Dit eiland verlaten, zonder op zoek te gaan naar de geboorteplaats van zijn meest beroemde telg, is ondenkbaar. Ajaccio is niet alleen de hoofdstad van Corsica, hier staat het geboortehuis van Napoleon Bonaparte : een eenvoudig pand in de Rue Saint-Charles. Het Maison Bonaparte werd ingericht als museum en is dus toegankelijk voor publiek. Ajaccio eert zijn bekendste burger met nog een tweede museum : het Musée napoléonien. Al is de familie Bonaparte niet weg te denken uit deze stad in de keizerlijke kapel ligt een groot deel van de familie begraven, onder wie de ouders van Napoleon Ajaccio heeft gelukkig nog meer te bieden. Een gezellige markt, bijvoorbeeld, waar je je voorraad streekprodukten kan inslaan ; maar ook een katedraal in renaissancestijl met een geweldige koepel en een beschilderd interieur ; en het Musée Fesch, dat naar verluidt in Frankrijk na het Louvre de grootste kollektie Italiaanse kunst (14de-18de eeuw) herbergt. Toen wij Ajaccio bezochten, bleven de deuren van dit museum gesloten. Jammer.

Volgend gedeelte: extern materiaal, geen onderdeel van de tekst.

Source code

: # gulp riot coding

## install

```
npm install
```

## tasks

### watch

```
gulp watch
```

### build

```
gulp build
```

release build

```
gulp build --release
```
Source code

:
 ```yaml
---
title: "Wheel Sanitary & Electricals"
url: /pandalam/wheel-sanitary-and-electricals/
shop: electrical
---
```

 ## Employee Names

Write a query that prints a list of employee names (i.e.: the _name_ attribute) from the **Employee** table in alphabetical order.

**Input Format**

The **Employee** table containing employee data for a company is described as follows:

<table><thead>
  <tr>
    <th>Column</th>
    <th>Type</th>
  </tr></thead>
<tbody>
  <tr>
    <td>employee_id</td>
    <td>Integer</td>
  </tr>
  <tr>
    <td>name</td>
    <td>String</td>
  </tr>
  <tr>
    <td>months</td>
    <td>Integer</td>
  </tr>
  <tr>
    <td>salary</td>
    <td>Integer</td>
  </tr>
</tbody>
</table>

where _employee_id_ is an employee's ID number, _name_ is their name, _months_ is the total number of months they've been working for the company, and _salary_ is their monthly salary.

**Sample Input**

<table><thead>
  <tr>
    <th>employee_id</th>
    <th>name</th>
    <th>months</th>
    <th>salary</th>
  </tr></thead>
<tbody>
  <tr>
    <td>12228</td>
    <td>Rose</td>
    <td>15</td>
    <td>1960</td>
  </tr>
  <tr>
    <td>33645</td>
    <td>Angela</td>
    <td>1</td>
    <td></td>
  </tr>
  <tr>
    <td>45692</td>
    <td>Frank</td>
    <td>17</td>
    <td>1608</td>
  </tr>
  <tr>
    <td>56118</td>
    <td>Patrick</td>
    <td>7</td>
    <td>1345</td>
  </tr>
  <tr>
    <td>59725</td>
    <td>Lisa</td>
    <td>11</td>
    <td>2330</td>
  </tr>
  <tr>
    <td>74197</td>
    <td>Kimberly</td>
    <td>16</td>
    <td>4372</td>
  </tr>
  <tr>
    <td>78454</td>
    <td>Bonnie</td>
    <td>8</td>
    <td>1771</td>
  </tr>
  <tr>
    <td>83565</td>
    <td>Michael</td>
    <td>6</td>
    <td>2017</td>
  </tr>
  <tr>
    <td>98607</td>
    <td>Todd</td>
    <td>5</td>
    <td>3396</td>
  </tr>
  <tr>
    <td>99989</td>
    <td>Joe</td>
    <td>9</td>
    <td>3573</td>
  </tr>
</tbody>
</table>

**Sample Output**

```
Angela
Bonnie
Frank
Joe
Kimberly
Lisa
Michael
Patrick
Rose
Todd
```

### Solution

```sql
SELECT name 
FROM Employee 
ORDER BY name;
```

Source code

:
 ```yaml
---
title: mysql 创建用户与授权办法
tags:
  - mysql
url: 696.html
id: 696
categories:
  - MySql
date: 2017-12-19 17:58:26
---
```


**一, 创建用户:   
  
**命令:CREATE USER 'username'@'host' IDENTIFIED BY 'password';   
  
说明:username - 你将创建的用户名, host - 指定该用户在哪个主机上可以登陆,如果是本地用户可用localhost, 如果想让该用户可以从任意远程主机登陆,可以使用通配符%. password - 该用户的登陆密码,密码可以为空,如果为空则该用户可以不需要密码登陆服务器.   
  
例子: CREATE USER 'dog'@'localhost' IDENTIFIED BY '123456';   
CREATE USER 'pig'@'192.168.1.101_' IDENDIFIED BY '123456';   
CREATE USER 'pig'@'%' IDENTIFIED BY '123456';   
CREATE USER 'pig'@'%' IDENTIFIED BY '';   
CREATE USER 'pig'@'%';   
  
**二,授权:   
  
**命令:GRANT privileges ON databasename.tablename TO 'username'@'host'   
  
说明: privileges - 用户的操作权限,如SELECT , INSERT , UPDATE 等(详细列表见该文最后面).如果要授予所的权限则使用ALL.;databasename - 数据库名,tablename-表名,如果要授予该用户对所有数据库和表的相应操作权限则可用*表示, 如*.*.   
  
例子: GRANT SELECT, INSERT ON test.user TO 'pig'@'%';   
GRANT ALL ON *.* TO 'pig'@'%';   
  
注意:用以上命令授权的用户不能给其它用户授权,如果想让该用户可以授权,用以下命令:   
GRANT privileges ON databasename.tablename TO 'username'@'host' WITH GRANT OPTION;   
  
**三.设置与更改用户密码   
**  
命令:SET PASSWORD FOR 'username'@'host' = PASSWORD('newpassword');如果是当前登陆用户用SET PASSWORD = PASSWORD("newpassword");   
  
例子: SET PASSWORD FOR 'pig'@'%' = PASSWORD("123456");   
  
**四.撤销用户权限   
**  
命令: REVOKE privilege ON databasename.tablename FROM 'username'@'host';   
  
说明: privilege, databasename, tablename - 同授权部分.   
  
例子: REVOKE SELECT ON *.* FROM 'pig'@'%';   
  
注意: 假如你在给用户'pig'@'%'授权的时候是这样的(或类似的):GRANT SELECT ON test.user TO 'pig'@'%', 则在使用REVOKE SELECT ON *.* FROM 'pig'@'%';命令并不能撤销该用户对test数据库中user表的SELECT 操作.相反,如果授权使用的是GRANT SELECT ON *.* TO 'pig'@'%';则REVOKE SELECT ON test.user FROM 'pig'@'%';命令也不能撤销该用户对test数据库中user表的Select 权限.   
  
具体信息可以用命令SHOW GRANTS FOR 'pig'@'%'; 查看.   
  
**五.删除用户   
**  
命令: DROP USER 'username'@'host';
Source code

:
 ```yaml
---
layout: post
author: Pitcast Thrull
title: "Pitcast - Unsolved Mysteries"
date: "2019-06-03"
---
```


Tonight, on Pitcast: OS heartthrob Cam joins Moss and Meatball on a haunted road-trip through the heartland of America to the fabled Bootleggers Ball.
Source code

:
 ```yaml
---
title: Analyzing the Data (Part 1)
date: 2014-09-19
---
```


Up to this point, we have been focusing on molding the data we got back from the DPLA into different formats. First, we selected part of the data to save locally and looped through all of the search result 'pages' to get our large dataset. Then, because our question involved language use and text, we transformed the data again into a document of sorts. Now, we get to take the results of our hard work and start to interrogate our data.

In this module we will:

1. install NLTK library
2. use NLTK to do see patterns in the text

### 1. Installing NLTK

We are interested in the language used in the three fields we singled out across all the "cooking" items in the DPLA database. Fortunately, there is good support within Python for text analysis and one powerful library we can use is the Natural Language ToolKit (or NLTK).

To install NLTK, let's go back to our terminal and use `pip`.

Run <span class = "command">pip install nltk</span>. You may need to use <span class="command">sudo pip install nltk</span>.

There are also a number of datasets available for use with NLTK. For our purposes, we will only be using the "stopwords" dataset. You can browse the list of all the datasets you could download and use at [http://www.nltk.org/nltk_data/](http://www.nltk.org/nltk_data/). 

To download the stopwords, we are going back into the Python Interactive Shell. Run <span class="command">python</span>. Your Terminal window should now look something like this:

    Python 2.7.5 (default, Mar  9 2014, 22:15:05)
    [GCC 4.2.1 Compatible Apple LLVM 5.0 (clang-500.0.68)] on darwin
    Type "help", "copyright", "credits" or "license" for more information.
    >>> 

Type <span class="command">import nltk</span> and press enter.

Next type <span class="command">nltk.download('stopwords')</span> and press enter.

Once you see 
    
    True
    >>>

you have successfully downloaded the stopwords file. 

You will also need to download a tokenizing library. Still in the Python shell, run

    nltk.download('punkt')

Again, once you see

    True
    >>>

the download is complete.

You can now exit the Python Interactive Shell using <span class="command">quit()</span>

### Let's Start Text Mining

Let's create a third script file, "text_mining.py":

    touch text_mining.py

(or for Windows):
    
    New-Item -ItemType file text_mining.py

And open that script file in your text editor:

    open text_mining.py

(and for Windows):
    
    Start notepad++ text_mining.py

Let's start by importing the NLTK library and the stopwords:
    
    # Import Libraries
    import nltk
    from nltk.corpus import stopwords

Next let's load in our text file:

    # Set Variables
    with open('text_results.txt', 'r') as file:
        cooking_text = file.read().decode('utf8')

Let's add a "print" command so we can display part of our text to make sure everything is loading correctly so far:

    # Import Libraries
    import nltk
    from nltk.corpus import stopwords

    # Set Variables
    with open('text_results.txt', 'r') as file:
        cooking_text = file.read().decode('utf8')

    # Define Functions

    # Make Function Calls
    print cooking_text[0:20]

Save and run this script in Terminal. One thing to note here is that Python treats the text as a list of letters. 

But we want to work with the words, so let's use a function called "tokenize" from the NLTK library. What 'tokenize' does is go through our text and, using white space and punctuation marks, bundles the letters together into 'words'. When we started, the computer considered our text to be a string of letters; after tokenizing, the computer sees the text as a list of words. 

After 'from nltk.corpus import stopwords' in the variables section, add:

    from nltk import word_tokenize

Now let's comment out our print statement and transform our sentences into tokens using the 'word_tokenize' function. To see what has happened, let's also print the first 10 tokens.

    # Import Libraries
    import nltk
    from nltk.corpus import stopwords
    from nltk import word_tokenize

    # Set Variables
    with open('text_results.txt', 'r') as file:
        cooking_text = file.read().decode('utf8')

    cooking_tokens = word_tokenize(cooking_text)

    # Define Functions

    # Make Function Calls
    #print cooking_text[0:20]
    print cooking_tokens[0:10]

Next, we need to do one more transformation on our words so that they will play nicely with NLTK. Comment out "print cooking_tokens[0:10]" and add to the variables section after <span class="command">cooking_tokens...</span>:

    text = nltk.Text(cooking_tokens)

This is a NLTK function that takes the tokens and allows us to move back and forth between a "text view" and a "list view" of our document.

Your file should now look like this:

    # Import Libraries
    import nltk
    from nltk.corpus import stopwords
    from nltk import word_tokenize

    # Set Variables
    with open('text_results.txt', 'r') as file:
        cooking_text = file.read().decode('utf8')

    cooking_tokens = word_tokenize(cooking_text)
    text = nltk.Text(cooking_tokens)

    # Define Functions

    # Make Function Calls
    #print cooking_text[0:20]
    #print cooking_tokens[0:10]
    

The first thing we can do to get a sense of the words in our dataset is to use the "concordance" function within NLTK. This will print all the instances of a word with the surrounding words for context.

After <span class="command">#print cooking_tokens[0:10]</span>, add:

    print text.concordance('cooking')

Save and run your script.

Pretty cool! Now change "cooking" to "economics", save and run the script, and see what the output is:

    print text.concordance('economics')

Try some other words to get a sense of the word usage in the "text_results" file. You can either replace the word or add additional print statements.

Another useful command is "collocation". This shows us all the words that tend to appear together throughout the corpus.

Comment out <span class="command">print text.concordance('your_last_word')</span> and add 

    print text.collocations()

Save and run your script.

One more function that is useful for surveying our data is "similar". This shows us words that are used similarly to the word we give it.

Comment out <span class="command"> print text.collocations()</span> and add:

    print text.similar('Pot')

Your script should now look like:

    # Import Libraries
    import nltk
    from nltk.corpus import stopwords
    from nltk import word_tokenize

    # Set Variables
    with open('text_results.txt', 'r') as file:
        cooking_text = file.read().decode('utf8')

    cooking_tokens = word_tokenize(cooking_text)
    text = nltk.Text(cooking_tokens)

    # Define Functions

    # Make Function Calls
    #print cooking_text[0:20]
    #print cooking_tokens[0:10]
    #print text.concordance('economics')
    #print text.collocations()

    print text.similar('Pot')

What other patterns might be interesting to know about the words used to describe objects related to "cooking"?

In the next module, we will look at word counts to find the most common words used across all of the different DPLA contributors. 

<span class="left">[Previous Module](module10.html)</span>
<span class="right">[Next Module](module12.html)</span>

Gebouwd op kalklagen torent Bonifacio hoog boven de zee uit.

In de koele schaduw onder de platanen is het vaak heerlijk toeven.

De Place Saint-Nicolas in Bastia : voor vele toeristen is deze stad de poort naar Corsica.

De megalitische stenen in Filitosa kregen een gezicht : een merkwaardige vondst.

Een oud ambacht dat verloren dreigt te gaan : Charles Grazi vlecht de traditionele “sportello”.